The main issue which is causing a lack of affordable housing is the national shortage of housing. As in any industry when demand outweighs supply prices increase. The Government has pledged to increase the number of houses being build but even the targets they are setting may not be good enough to solve the problem.

The Land Registry claims the number of news houses being built each year rose from 130,000 in 2001 by 55,000 to 185,000 in 2005. However this was not enough to make properties more affordable. The Land Registry estimate the average house prise has also risen from £98,342 in 2001 to £160,620 in 2005. In 2007 the average house price was £183,896.

A new housing bill published in November laid out the Government's plans to rectify the situation. The Housing and Regeneration bill claimed the Government would aim to build three million properties by 2020. Not only would it build more properties, but they would be greener and more affordable.

However the plans were met with criticism with many industry experts claiming this would not be enough to solve either the housing shortage or the shortage of affordable properties.

The National Housing and Planning Advice Unit, an independent group which advises the government on housing issues, has slammed the plans claiming three million homes by 2020 is not enough.

The NHPAU says the Government should aim to build 270,000 houses a year as opposed to 240,000 and that this is the only way to ensure affordable housing.

Mortgage Worries

Of course the current climate in the mortgage market is not going to help the situation.
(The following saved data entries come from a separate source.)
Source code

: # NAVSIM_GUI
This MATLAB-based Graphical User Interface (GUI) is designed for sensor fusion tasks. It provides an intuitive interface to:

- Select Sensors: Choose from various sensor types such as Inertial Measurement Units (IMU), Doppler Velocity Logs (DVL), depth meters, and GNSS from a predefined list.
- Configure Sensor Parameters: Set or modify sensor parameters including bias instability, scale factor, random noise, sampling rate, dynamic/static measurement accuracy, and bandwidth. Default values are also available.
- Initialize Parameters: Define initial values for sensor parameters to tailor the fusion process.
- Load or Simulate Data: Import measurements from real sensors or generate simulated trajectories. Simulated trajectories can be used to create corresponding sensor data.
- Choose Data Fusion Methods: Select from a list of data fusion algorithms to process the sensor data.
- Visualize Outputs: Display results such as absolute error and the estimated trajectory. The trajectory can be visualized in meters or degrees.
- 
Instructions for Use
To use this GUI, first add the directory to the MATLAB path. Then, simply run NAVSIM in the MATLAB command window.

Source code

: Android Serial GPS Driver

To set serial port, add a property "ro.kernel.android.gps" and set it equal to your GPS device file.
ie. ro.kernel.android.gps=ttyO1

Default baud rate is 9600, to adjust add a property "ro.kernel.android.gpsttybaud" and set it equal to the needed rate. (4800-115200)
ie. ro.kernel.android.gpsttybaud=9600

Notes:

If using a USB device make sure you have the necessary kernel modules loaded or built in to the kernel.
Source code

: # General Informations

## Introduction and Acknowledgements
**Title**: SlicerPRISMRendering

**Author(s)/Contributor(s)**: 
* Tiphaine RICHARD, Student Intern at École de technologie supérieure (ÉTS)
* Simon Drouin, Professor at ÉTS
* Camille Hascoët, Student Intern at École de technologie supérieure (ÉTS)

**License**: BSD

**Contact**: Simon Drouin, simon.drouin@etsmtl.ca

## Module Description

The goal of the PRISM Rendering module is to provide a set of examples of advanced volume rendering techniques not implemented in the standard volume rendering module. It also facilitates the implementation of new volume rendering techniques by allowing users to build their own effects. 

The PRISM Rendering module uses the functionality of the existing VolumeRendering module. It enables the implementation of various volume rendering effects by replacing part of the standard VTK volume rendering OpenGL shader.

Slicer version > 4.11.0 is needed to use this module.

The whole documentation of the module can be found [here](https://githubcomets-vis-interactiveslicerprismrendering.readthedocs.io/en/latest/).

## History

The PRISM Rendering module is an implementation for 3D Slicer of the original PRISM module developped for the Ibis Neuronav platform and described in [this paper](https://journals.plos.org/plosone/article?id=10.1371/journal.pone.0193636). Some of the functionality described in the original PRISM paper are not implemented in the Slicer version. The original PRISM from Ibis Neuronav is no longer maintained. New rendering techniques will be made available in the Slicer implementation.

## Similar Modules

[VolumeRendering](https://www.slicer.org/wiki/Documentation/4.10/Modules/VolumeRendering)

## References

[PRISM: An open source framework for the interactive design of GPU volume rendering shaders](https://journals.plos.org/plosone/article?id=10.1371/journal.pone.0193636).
During 2006 mortgage lenders in the UK were extremely lenient. Mortgages at five times income were offered - meaning someone earning £30,000 a year could get a mortgage for £150,000. Borrowers could take out bigger mortgages than before and even though house prices were rising they could get by.

However in 2007 the US found itself in the middle of a credit crunch after many people took out mortgages they could not afford and as a result could not pay them back therefore crippling many of the lenders. This had an effect on UK lenders who soon become more cautious. Lenders in the UK are not lending money to each other as they used to do and therefore rates and products on offer are suffering. And the three interest rate rises this year didn't help.

Lenders dropped not only the amount they would lend (income multiples) but also the percentage of the house price they would lend. Where once they would lend 100% of the house price they began lending 75 or 80%.

The interest rate dropped in December and so this could be on the up for borrowers but until the housing shortage in rectified this may not do them any good. The NAPAU claim house prices could be as much as 10 x the average income by 2020 if the Government does not raise its target.